There's no doubting the skill and joie de vivre that has gone into the making of this highly distinctive album.

Wilber Calver


(Alex Wilson Records AWCDD1)

For the first release on his new record label pianist, composer, arranger and producer Alex Wilson presents the distinctive sound of Wilber Calver, a Cuban born musician who plays the Galician Pipes and redpipes (seemingly an electronically enhanced version). Of Cuban/Jamaican heritage Calver first heard the Galician pipes in 1997 and fell in love with the sound, subsequently living in Spain and studying the instrument under the tutelage of Professor Eduardo Lorenzo. On “Diaspora” he attempts to marry the Celtic melodies of the pipes with the rhythms of the Afro Cuban tradition. The resultant music is not entirely dissimilar to that of the popular Edinburgh based group Salsa Celtica which also fuses Celtic/Gaelic melodies with Latin rhythms but Calver’s use of the pipes gives his music a uniquely personal touch.

It’s perhaps not surprising that Wilson has taken Calver under his wing. Wilson himself is an authority on Latin music and has attempted his own fusions of musical genres on albums such as “Salsa con Soul” and “Mali Latino”. He has worked with many of the greats of World and Latin music and here arranges for and directs an ensemble that includes Paul Booth (reeds), Edwin Sanz (percussion), Leonardo Govin (trombone) and Tristan Banks (drum kit). Wilson himself plays keyboards and there are a variety of guest vocalists and bassists.

Calver has declared that it his mission to reflect the African Diaspora through the bagpipes and the music on the album encompasses jazz and reggae as well as Afro Cuban and Celtic sounds. The album kicks off with “Cork Hill”, an arrangement by Calver and Wilson of a traditional Scottish jig set to a 6/8 Afro-Caribbean rhythm. Not surprisingly it’s an orgy of melody and rhythm with the skirl of Calver’s pipes augmented by Booth and Govin’s horns and underscored by the percolating rhythms of Ganz and Banks plus the electric bass groove of Eduardo Cespedes.
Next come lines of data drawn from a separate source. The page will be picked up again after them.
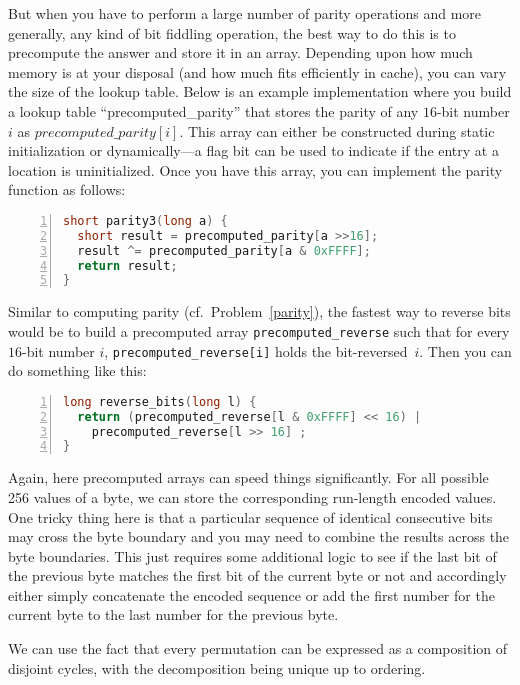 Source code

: But when you have to perform a large number of parity operations and more generally,
any kind of bit fiddling operation, the best way to do this is to precompute the
answer and store it in an array.
Depending upon how much memory is at your disposal (and how much fits 
efficiently in cache), you can vary the size of the lookup table. Below is an example
implementation where you build a lookup table ``precomputed\_parity''
that stores the parity of any $16$-bit number $i$ as
$precomputed\_parity[i]$. This array can either be constructed during
static initialization or dynamically---a flag bit can be used
to indicate if the entry at a location is uninitialized.
Once you have this array, you can implement the parity function as follows:
\begin{lstlisting}[basicstyle=\footnotesize,numbers=left,breaklines=true,language=C++]
short parity3(long a) {
  short result = precomputed_parity[a >>16];
  result ^= precomputed_parity[a & 0xFFFF];
  return result;
}
\end{lstlisting}


Similar to computing parity (cf.~Problem~\ref{parity}), the fastest way 
to reverse bits would be to build a precomputed array \texttt{precomputed\_reverse}
such that for every $16$-bit number $i$,  \texttt{precomputed\_reverse[i]} holds the bit-reversed~$i$.
Then you can do something like this:
\begin{lstlisting}[basicstyle=\footnotesize,numbers=left,breaklines=true,language=C++]
long reverse_bits(long l) {
  return (precomputed_reverse[l & 0xFFFF] << 16) |
    precomputed_reverse[l >> 16] ;
}
\end{lstlisting}
 
Again, here precomputed arrays can speed things significantly.
For all possible 256 values of a byte, we can store the corresponding
run-length encoded values.  One tricky thing here is that a particular
sequence of identical consecutive bits may cross the byte boundary  and you may need to combine the results
across the byte boundaries. This just requires some additional logic
to see if the last bit of the previous byte matches the first bit of the
current byte or not and accordingly either simply concatenate the
encoded sequence or add the first number for the current byte to the last
number for the previous byte.

We can use the fact that every permutation
can be expressed as a composition of disjoint cycles, with
the decomposition being unique up to ordering.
Paul Booth, a superb jazz saxophonist but also something of an expert on Irish traditional music thanks to a long stint with Riverdance, also features briefly as a soloist. Wilson’s piano is the glue which holds it all together. An invigorating start.

The pace hardly slackens with Calver and Wilson’s arrangement of “Jota Pardela”, a Galician tune by Miguel A. de Pardela given an Afro Cuban twist with the addition of the voices of guest singer Virginia Quesada and backing vocalist Cespedes (who again features on bass). Calver promises “warmth and unadulterated joy” embodying the “spirit of Cuba” and that’s pretty much what you get, with a substantial Galician twist.

“El Cumbanchero” embraces Calver’s Jamaican heritage. The melody of Rafael Canchola Hernandez’s tune was appropriated by the Skatalites for “Rock Fort Rock” so maybe it’s no wonder it sounded so familiar when it first drifted through my speakers. After a moody opening with Calver’s pipes approximating the drone of a pipe organ the piece suddenly bursts into life as the rhythm players strike up an irresistible reggae groove with Govin delivering a swaggering trombone solo in the style of Rico Rodrigues. Booth shadows him and Wilson’s keyboards are again at the heart of the joint arrangement with the pianist later enjoying an exuberant solo.

Wilson and Calver’s arrangement of the traditional Cuban tune “Eicho De Dar” is done in the style of the “danzon”, the national dance of Cuba. Calver describes the arrangement as “elegant and graceful” and his pipes place the emphasis on melody with Booth’s Irish whistle adding greatly to the beauty of the piece. Govin’s trombone adds depth and the percussion parts are consistently fascinating. The overall effect is charming and lovely.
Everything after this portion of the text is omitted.